=== Recorded data ===

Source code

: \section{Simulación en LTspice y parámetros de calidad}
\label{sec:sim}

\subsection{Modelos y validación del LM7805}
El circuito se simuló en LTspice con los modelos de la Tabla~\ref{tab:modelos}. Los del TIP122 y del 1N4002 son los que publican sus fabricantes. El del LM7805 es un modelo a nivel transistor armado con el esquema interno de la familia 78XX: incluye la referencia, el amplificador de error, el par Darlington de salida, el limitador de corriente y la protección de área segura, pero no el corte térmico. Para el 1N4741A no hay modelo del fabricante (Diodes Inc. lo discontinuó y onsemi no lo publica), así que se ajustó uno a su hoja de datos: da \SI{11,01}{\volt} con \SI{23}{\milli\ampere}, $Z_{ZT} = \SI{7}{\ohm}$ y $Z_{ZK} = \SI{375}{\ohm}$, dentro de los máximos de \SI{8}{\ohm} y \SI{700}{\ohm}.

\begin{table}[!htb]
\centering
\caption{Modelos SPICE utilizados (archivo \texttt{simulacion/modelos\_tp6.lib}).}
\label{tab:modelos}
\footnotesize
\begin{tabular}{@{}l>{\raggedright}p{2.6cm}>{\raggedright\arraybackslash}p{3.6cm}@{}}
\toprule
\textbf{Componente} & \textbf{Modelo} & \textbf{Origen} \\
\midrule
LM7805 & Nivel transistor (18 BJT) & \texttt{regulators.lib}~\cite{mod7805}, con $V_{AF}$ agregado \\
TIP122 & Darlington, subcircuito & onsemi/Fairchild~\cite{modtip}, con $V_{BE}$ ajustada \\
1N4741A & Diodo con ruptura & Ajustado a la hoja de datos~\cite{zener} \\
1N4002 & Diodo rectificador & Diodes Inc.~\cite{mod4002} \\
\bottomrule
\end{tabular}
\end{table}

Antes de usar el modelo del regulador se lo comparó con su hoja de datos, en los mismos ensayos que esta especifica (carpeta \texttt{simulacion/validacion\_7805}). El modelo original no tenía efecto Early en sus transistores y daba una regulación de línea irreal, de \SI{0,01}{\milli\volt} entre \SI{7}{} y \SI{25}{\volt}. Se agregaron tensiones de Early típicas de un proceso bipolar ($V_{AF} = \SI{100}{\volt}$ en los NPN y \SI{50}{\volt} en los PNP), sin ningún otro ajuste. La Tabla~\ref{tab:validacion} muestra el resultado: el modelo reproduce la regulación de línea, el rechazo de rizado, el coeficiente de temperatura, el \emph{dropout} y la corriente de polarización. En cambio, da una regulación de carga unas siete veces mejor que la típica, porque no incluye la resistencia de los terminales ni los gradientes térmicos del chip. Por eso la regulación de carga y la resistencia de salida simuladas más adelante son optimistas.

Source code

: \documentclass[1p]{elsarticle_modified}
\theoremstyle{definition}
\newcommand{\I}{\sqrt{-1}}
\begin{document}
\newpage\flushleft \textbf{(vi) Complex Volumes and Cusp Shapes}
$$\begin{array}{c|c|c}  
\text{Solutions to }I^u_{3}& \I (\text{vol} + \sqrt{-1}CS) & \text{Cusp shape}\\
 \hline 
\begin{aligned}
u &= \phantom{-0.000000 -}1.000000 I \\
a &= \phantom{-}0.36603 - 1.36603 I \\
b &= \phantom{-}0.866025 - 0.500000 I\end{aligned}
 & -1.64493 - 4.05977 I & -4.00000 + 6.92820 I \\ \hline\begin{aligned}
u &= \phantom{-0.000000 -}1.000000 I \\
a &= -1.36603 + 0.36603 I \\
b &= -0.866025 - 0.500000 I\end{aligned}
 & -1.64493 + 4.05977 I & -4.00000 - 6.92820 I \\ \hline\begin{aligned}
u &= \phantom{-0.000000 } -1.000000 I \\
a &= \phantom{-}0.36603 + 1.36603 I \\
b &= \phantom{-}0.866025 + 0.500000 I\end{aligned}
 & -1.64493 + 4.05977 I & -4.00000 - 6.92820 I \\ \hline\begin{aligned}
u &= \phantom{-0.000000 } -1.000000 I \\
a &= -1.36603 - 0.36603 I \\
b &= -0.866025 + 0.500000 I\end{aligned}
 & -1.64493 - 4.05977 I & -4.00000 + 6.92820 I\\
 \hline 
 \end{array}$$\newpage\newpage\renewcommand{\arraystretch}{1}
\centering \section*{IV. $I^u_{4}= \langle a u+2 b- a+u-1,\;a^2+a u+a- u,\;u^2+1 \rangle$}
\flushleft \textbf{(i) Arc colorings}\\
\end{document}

===

What needs to be done: Beginning with the first line and ending with the last, restate the data word for word.

Result of this task:
Source code

: \section{Simulación en LTspice y parámetros de calidad}
\label{sec:sim}

\subsection{Modelos y validación del LM7805}
El circuito se simuló en LTspice con los modelos de la Tabla~\ref{tab:modelos}. Los del TIP122 y del 1N4002 son los que publican sus fabricantes. El del LM7805 es un modelo a nivel transistor armado con el esquema interno de la familia 78XX: incluye la referencia, el amplificador de error, el par Darlington de salida, el limitador de corriente y la protección de área segura, pero no el corte térmico. Para el 1N4741A no hay modelo del fabricante (Diodes Inc. lo discontinuó y onsemi no lo publica), así que se ajustó uno a su hoja de datos: da \SI{11,01}{\volt} con \SI{23}{\milli\ampere}, $Z_{ZT} = \SI{7}{\ohm}$ y $Z_{ZK} = \SI{375}{\ohm}$, dentro de los máximos de \SI{8}{\ohm} y \SI{700}{\ohm}.

\begin{table}[!htb]
\centering
\caption{Modelos SPICE utilizados (archivo \texttt{simulacion/modelos\_tp6.lib}).}
\label{tab:modelos}
\footnotesize
\begin{tabular}{@{}l>{\raggedright}p{2.6cm}>{\raggedright\arraybackslash}p{3.6cm}@{}}
\toprule
\textbf{Componente} & \textbf{Modelo} & \textbf{Origen} \\
\midrule
LM7805 & Nivel transistor (18 BJT) & \texttt{regulators.lib}~\cite{mod7805}, con $V_{AF}$ agregado \\
TIP122 & Darlington, subcircuito & onsemi/Fairchild~\cite{modtip}, con $V_{BE}$ ajustada \\
1N4741A & Diodo con ruptura & Ajustado a la hoja de datos~\cite{zener} \\
1N4002 & Diodo rectificador & Diodes Inc.~\cite{mod4002} \\
\bottomrule
\end{tabular}
\end{table}

Antes de usar el modelo del regulador se lo comparó con su hoja de datos, en los mismos ensayos que esta especifica (carpeta \texttt{simulacion/validacion\_7805}). El modelo original no tenía efecto Early en sus transistores y daba una regulación de línea irreal, de \SI{0,01}{\milli\volt} entre \SI{7}{} y \SI{25}{\volt}. Se agregaron tensiones de Early típicas de un proceso bipolar ($V_{AF} = \SI{100}{\volt}$ en los NPN y \SI{50}{\volt} en los PNP), sin ningún otro ajuste. La Tabla~\ref{tab:validacion} muestra el resultado: el modelo reproduce la regulación de línea, el rechazo de rizado, el coeficiente de temperatura, el \emph{dropout} y la corriente de polarización. En cambio, da una regulación de carga unas siete veces mejor que la típica, porque no incluye la resistencia de los terminales ni los gradientes térmicos del chip. Por eso la regulación de carga y la resistencia de salida simuladas más adelante son optimistas.

Source code

: \documentclass[1p]{elsarticle_modified}
\theoremstyle{definition}
\newcommand{\I}{\sqrt{-1}}
\begin{document}
\newpage\flushleft \textbf{(vi) Complex Volumes and Cusp Shapes}
$$\begin{array}{c|c|c}  
\text{Solutions to }I^u_{3}& \I (\text{vol} + \sqrt{-1}CS) & \text{Cusp shape}\\
 \hline 
\begin{aligned}
u &= \phantom{-0.000000 -}1.000000 I \\
a &= \phantom{-}0.36603 - 1.36603 I \\
b &= \phantom{-}0.866025 - 0.500000 I\end{aligned}
 & -1.64493 - 4.05977 I & -4.00000 + 6.92820 I \\ \hline\begin{aligned}
u &= \phantom{-0.000000 -}1.000000 I \\
a &= -1.36603 + 0.36603 I \\
b &= -0.866025 - 0.500000 I\end{aligned}
 & -1.64493 + 4.05977 I & -4.00000 - 6.92820 I \\ \hline\begin{aligned}
u &= \phantom{-0.000000 } -1.000000 I \\
a &= \phantom{-}0.36603 + 1.36603 I \\
b &= \phantom{-}0.866025 + 0.500000 I\end{aligned}
 & -1.64493 + 4.05977 I & -4.00000 - 6.92820 I \\ \hline\begin{aligned}
u &= \phantom{-0.000000 } -1.000000 I \\
a &= -1.36603 - 0.36603 I \\
b &= -0.866025 + 0.500000 I\end{aligned}
 & -1.64493 - 4.05977 I & -4.00000 + 6.92820 I\\
 \hline 
 \end{array}$$\newpage\newpage\renewcommand{\arraystretch}{1}
\centering \section*{IV. $I^u_{4}= \langle a u+2 b- a+u-1,\;a^2+a u+a- u,\;u^2+1 \rangle$}
\flushleft \textbf{(i) Arc colorings}\\
\end{document}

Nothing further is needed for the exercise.